La négligence n'a pas affecté les conditions de la négociation du prix mais seulement les conditions d'emploi du prix convenu ; l'acquéreur a négocié et reste présumé avoir négocié la vente en connaissance des procès-verbaux d'assemblée générale, et donc des dettes engagées en vue de travaux présents ou futurs ; il s'est seulement retrouvé dans l'impossibilité de contrôler le paiement effectif des appels de charges et appels de fonds par le vendeur des sommes qu'il devait en qualité de propriétaire, et s'est donc retrouvé ainsi en situation de recueillir une dette de son auteur avec la propriété du bien avec l'obligation de la payer ; en l'absence d'opposition du syndic formée dans le délai légal à lui imparti pour faire opposition pour le compte du syndicat des copropriétaires, l'acquéreur pouvait supposer lors de la vente que les appels de fonds avaient été payés par son vendeur.
L'acquéreur subit ainsi un préjudice égal à 5 527,04 euros qui, selon les justificatifs, aurait été distrait sur le prix de vente si le syndic, mandataire du syndicat des copropriétaires, avait informé les parties à la vente de l'existence de la dette ou s'il avait formé opposition afin d'en recevoir paiement. Le jugement sera infirmé sur ce point.

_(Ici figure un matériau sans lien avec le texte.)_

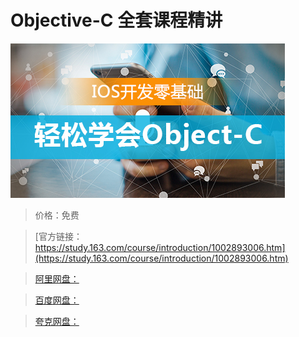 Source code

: # Objective-C 全套课程精讲

![img](../../../assets/study163/free/3ca64a6d-e132-436f-8323-8fc608c820ff.jpg)

> 价格：免费

> [官方链接：https://study.163.com/course/introduction/1002893006.htm](https://study.163.com/course/introduction/1002893006.htm)

> [阿里网盘：]()

> [百度网盘：]()

> [夸克网盘：]()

Les frais de procédure judiciaire réclamés n'entrent pas dans le préjudice à indemniser.
Par la faute du syndic, le vendeur est donc restituable envers le vendeur de fonds par lui perçus alors qu'ils auraient dû être distraits du prix de vente ; le syndic est coauteur du préjudice et doit le réparer en entier sans préjudice de son recours contre le vendeur.

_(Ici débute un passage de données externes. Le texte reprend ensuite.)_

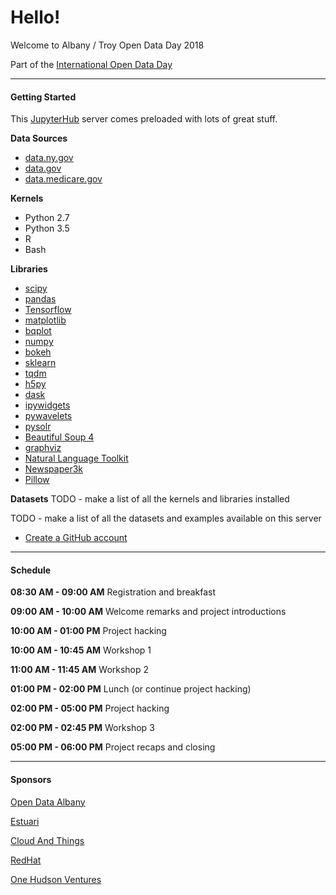 # Hello!

Welcome to Albany / Troy Open Data Day 2018

Part of the [International Open Data Day](http://opendataday.org/)

<hr/>

#### Getting Started

This [JupyterHub](https://github.com/jupyterhub) server comes preloaded with lots of great stuff.

<!-- TODO - add a link to this repository -->
<!-- https://github.com/aeksco/hackathon_jupyterhub -->


**Data Sources**
- [data.ny.gov](https://data.ny.gov/browse)
- [data.gov](https://catalog.data.gov/dataset)
- [data.medicare.gov](https://data.medicare.gov/data)

**Kernels**
- Python 2.7
- Python 3.5
- R
- Bash

**Libraries**
- [scipy](https://www.scipy.org/)
- [pandas](https://pandas.pydata.org/)
- [Tensorflow](https://www.tensorflow.org/)
- [matplotlib](https://matplotlib.org/)
- [bqplot](https://github.com/bloomberg/bqplot)
- [numpy](http://www.numpy.org/)
- [bokeh](https://bokeh.pydata.org/en/latest/)
- [sklearn](http://scikit-learn.org/stable/)
- [tqdm](https://pypi.python.org/pypi/tqdm)
- [h5py](http://www.h5py.org/)
- [dask](https://dask.pydata.org/en/latest/)
- [ipywidgets](https://github.com/jupyter-widgets/ipywidgets)
- [pywavelets](https://pywavelets.readthedocs.io/en/latest/)
- [pysolr](https://github.com/django-haystack/pysolr)
- [Beautiful Soup 4](https://www.crummy.com/software/BeautifulSoup/bs4/doc/)
- [graphviz](https://www.graphviz.org/)
- [Natural Language Toolkit](https://www.nltk.org/)
- [Newspaper3k](http://newspaper.readthedocs.io/en/latest/)
- [Pillow](https://pillow.readthedocs.io/en/latest/)

**Datasets**
TODO - make a list of all the kernels and libraries installed

TODO - make a list of all the datasets and examples available on this server

- [Create a GitHub account](https://github.com/join?source=header-home)

<hr/>

#### Schedule

**08:30 AM - 09:00 AM** Registration and breakfast

**09:00 AM - 10:00 AM** Welcome remarks and project introductions

**10:00 AM - 01:00 PM** Project hacking

**10:00 AM - 10:45 AM** Workshop 1

**11:00 AM - 11:45 AM** Workshop 2

**01:00 PM - 02:00 PM** Lunch (or continue project hacking)

**02:00 PM - 05:00 PM** Project hacking

**02:00 PM - 02:45 PM** Workshop 3

**05:00 PM - 06:00 PM** Project recaps and closing

<hr/>

#### Sponsors

[Open Data Albany](http://opendataalbany.org/)

[Estuari](http://onehudson.io)

[Cloud And Things](http://cloudandthings.com/)

[RedHat](http://redhat.com/)

[One Hudson Ventures](https://onehudson.io)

L'acquéreur subit aussi un préjudice moral qui a été justement apprécié par le premier juge
PAR CES MOTIFS
La cour, après en avoir délibéré, statuant, publiquement, contradictoirement, en dernier ressort et par arrêt mis à disposition au greffe,
* confirme le jugement dans ses dispositions :
- déclarant la responsabilité civile quasi-délictuelle de la SASU PHILIPPE CHABAGNO & CIE envers la SCI CFD [Adresse 8],
- évaluant le préjudice moral,
- portant sur les dépens et frais irrépétibles de première instance ;
* réformant le jugement et statuant à nouveau évalue le préjudice à la somme de 5 527,04 euros et condamne la SASU PHILIPPE CHABAGNO & CIE à payer à la SCI CFD [Adresse 8] une indemnité de ce montant augmentée des intérêts au taux légal depuis la date de l'acte authentique de vente ;
* condamne la SASU PHILIPPE CHABAGNO & CIE aux dépens ;
* la condamne à payer à la SCI CFD [Adresse 8] une somme de 3 000 euros en compensation de frais irrépétibles exposés en appel.
Le présent arrêt a été signé par Mme FAURE, Présidente, et par Mme HAUGUEL, Greffière, auquel la minute de la décision a été remise par la magistrate signataire.